Philipp Stolzl's North Face, set in 1936 and inspired by a true story, is an extremely well crafted movie in many ways, but what makes it especially worthy is that it tackles head on the strange fascination of climbing mountains which clearly don't want to be climbed. The motivation of the climbers is explored somewhat (though ultimately, I think, it's just a compulsion you either understand or you don't -- I would be one of those who most definitely do not). But it is the meaning of the attempt to the rest of the world, what makes it both irresistible and cruel, that North Face captures very well.
Good mountain climbing movies are few and far between, and North Face could serve as a lesson to future filmmakers who want to tackle this very difficult subject.

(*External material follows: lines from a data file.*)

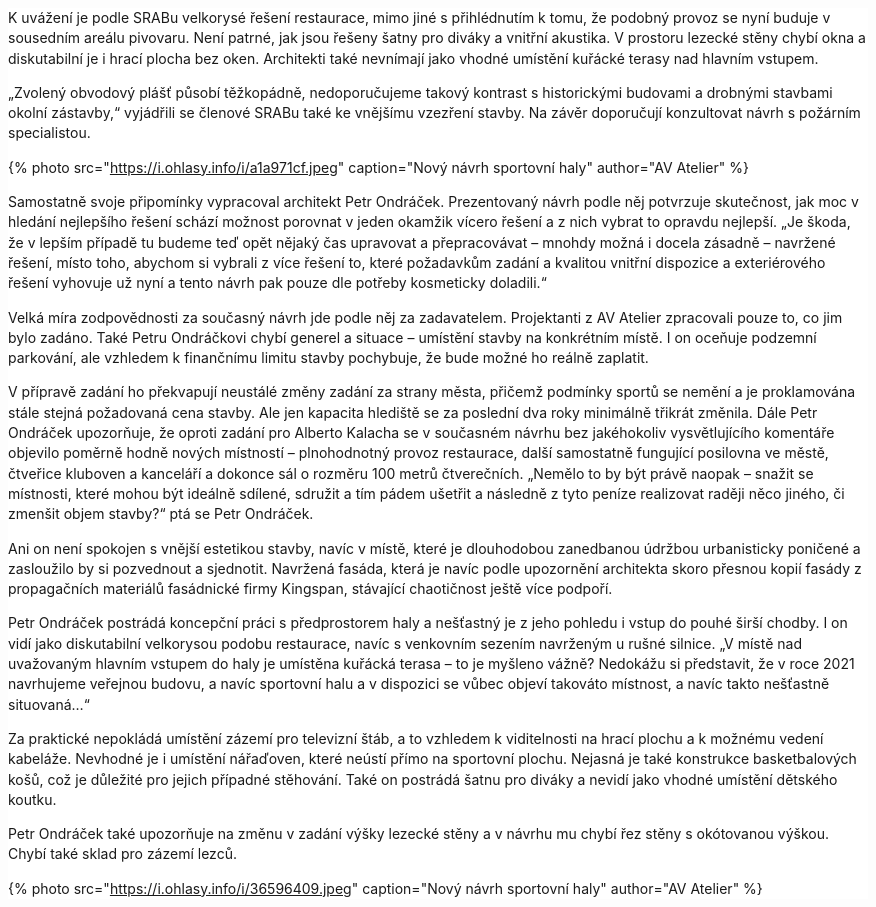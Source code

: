 K uvážení je podle SRABu velkorysé řešení restaurace, mimo jiné s přihlédnutím k tomu, že podobný provoz se nyní buduje v sousedním areálu pivovaru. Není patrné, jak jsou řešeny šatny pro diváky a vnitřní akustika. V prostoru lezecké stěny chybí okna a diskutabilní je i hrací plocha bez oken. Architekti také nevnímají jako vhodné umístění kuřácké terasy nad hlavním vstupem.

„Zvolený obvodový plášť působí těžkopádně, nedoporučujeme takový kontrast s historickými budovami a drobnými stavbami okolní zástavby,“ vyjádřili se členové SRABu také ke vnějšímu vzezření stavby. Na závěr doporučují konzultovat návrh s požárním specialistou.

{% photo src="https://i.ohlasy.info/i/a1a971cf.jpeg" caption="Nový návrh sportovní haly" author="AV Atelier" %}

Samostatně svoje připomínky vypracoval architekt Petr Ondráček. Prezentovaný návrh podle něj potvrzuje skutečnost, jak moc v hledání nejlepšího řešení schází možnost porovnat v jeden okamžik vícero řešení a z nich vybrat to opravdu nejlepší. „Je škoda, že v lepším případě tu budeme teď opět nějaký čas upravovat a přepracovávat – mnohdy možná i docela zásadně – navržené řešení, místo toho, abychom si vybrali z více řešení to, které požadavkům zadání a kvalitou vnitřní dispozice a exteriérového řešení vyhovuje už nyní a tento návrh pak pouze dle potřeby kosmeticky doladili.“

Velká míra zodpovědnosti za současný návrh jde podle něj za zadavatelem. Projektanti z AV Atelier zpracovali pouze to, co jim bylo zadáno. Také Petru Ondráčkovi chybí generel a situace – umístění stavby na konkrétním místě. I on oceňuje podzemní parkování, ale vzhledem k finančnímu limitu stavby pochybuje, že bude možné ho reálně zaplatit.

V přípravě zadání ho překvapují neustálé změny zadání za strany města, přičemž podmínky sportů se nemění a je proklamována stále stejná požadovaná cena stavby. Ale jen kapacita hlediště se za poslední dva roky minimálně třikrát změnila. Dále Petr Ondráček upozorňuje, že oproti zadání pro Alberto Kalacha se v současném návrhu bez jakéhokoliv vysvětlujícího komentáře objevilo poměrně hodně nových místností – plnohodnotný provoz restaurace, další samostatně fungující posilovna ve městě, čtveřice kluboven a kanceláří a dokonce sál o rozměru 100 metrů čtverečních. „Nemělo to by být právě naopak – snažit se místnosti, které mohou být ideálně sdílené, sdružit a tím pádem ušetřit a následně z tyto peníze realizovat raději něco jiného, či zmenšit objem stavby?“ ptá se Petr Ondráček. 

Ani on není spokojen s vnější estetikou stavby, navíc v místě, které je dlouhodobou zanedbanou údržbou urbanisticky poničené a zasloužilo by si pozvednout a sjednotit. Navržená fasáda, která je navíc podle upozornění architekta skoro přesnou kopií fasády z propagačních materiálů fasádnické firmy Kingspan, stávající chaotičnost ještě více podpoří.

Petr Ondráček postrádá koncepční práci s předprostorem haly a nešťastný je z jeho pohledu i vstup do pouhé širší chodby. I on vidí jako diskutabilní velkorysou podobu restaurace, navíc s venkovním sezením navrženým u rušné silnice. „V místě nad uvažovaným hlavním vstupem do haly je umístěna kuřácká terasa – to je myšleno vážně? Nedokážu si představit, že v roce 2021 navrhujeme veřejnou budovu, a navíc sportovní halu a v dispozici se vůbec objeví takováto místnost, a navíc takto nešťastně situovaná…“

Za praktické nepokládá umístění zázemí pro televizní štáb, a to vzhledem k viditelnosti na hrací plochu a k možnému vedení kabeláže. Nevhodné je i umístění nářaďoven, které neústí přímo na sportovní plochu. Nejasná je také konstrukce basketbalových košů, což je důležité pro jejich případné stěhování. Také on postrádá šatnu pro diváky a nevidí jako vhodné umístění dětského koutku.

Petr Ondráček také upozorňuje na změnu v zadání výšky lezecké stěny a v návrhu mu chybí řez stěny s okótovanou výškou. Chybí také sklad pro zázemí lezců.

{% photo src="https://i.ohlasy.info/i/36596409.jpeg" caption="Nový návrh sportovní haly" author="AV Atelier" %}
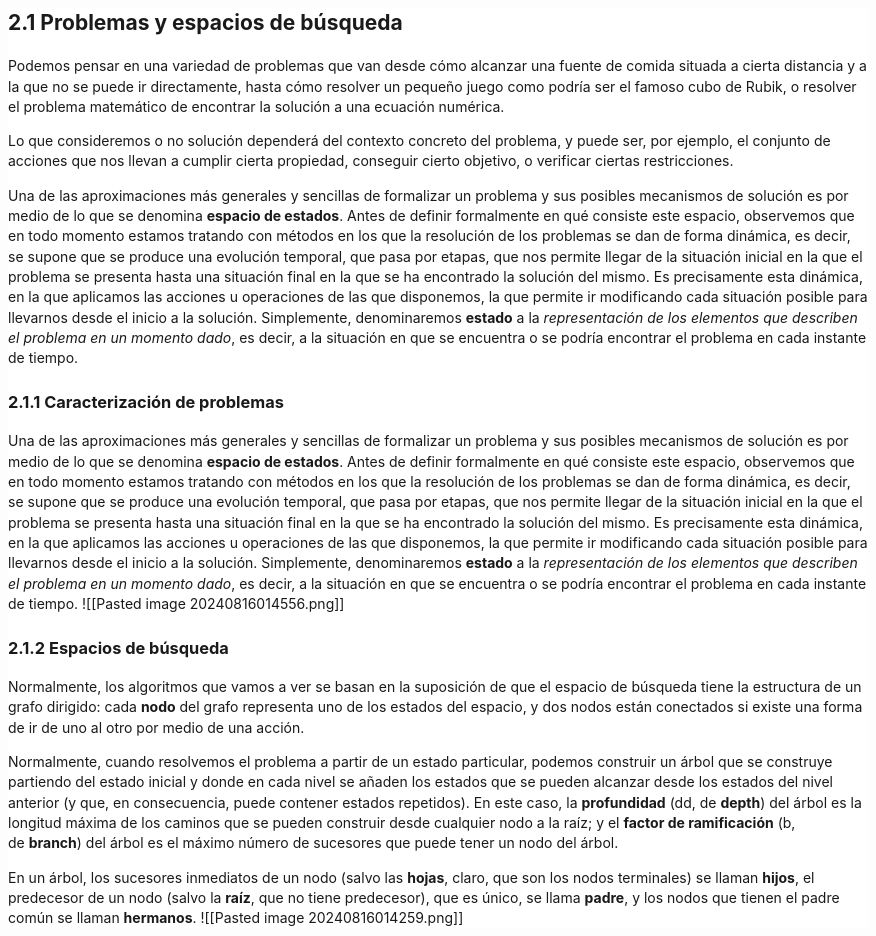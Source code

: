 ## 2.1 Problemas y espacios de búsqueda
Podemos pensar en una variedad de problemas que van desde cómo alcanzar una fuente de comida situada a cierta distancia y a la que no se puede ir directamente, hasta cómo resolver un pequeño juego como podría ser el famoso cubo de Rubik, o resolver el problema matemático de encontrar la solución a una ecuación numérica. 

Lo que consideremos o no solución dependerá del contexto concreto del problema, y puede ser, por ejemplo, el conjunto de acciones que nos llevan a cumplir cierta propiedad, conseguir cierto objetivo, o verificar ciertas restricciones.

Una de las aproximaciones más generales y sencillas de formalizar un problema y sus posibles mecanismos de solución es por medio de lo que se denomina **espacio de estados**. Antes de definir formalmente en qué consiste este espacio, observemos que en todo momento estamos tratando con métodos en los que la resolución de los problemas se dan de forma dinámica, es decir, se supone que se produce una evolución temporal, que pasa por etapas, que nos permite llegar de la situación inicial en la que el problema se presenta hasta una situación final en la que se ha encontrado la solución del mismo. Es precisamente esta dinámica, en la que aplicamos las acciones u operaciones de las que disponemos, la que permite ir modificando cada situación posible para llevarnos desde el inicio a la solución. Simplemente, denominaremos **estado** a la _representación de los elementos que describen el problema en un momento dado_, es decir, a la situación en que se encuentra o se podría encontrar el problema en cada instante de tiempo.
### 2.1.1 Caracterización de problemas
Una de las aproximaciones más generales y sencillas de formalizar un problema y sus posibles mecanismos de solución es por medio de lo que se denomina **espacio de estados**. Antes de definir formalmente en qué consiste este espacio, observemos que en todo momento estamos tratando con métodos en los que la resolución de los problemas se dan de forma dinámica, es decir, se supone que se produce una evolución temporal, que pasa por etapas, que nos permite llegar de la situación inicial en la que el problema se presenta hasta una situación final en la que se ha encontrado la solución del mismo. Es precisamente esta dinámica, en la que aplicamos las acciones u operaciones de las que disponemos, la que permite ir modificando cada situación posible para llevarnos desde el inicio a la solución. Simplemente, denominaremos **estado** a la _representación de los elementos que describen el problema en un momento dado_, es decir, a la situación en que se encuentra o se podría encontrar el problema en cada instante de tiempo.
![[Pasted image 20240816014556.png]]
### 2.1.2 Espacios de búsqueda
Normalmente, los algoritmos que vamos a ver se basan en la suposición de que el espacio de búsqueda tiene la estructura de un grafo dirigido: cada **nodo** del grafo representa uno de los estados del espacio, y dos nodos están conectados si existe una forma de ir de uno al otro por medio de una acción.

Normalmente, cuando resolvemos el problema a partir de un estado particular, podemos construir un árbol que se construye partiendo del estado inicial y donde en cada nivel se añaden los estados que se pueden alcanzar desde los estados del nivel anterior (y que, en consecuencia, puede contener estados repetidos). En este caso, la **profundidad** (dd, de **depth**) del árbol es la longitud máxima de los caminos que se pueden construir desde cualquier nodo a la raíz; y el **factor de ramificación** (b, de **branch**) del árbol es el máximo número de sucesores que puede tener un nodo del árbol.

En un árbol, los sucesores inmediatos de un nodo (salvo las **hojas**, claro, que son los nodos terminales) se llaman **hijos**, el predecesor de un nodo (salvo la **raíz**, que no tiene predecesor), que es único, se llama **padre**, y los nodos que tienen el padre común se llaman **hermanos**.
![[Pasted image 20240816014259.png]]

Climbing a mountain is not the sort of conflict that naturally works as a film because the adversary is inanimate. This film is satisfying and intense where other climbing movies are not partially because there is real human drama here. Perhaps more important, there is a rather naive tendency in many climbing movies to rely upon the panoramic grandeur of the environment. This is exactly the wrong thing to do; clinging to an icy ledge while trying to maneuver a pack full of equipment without plunging to your doom is in fact a very claustrophobic situation. The climbing scenes in North Face are easily the most intense and frightening I have seen, largely because they are composed of very tight, detailed shots which brilliantly evoke the feeling of being a few inches from oblivion. The pull of the chasm is felt all the more acutely because you rarely see it.
North Face is not especially artistically ambitious or groundbreaking. The script is extremely well structured in a Hollywood screenwriting seminar sort of way; there's certainly nothing wrong with that, but even with film's insight and thoughtfulness there are plot points and foreshadowings which are a bit too obvious. Certain characters, especially those of a rival climbing team, are disappointingly shallow. Until the second half, the Austrian climbing team have little more depth than the bad guys in a teen comedy, though fortunately this changes somewhat.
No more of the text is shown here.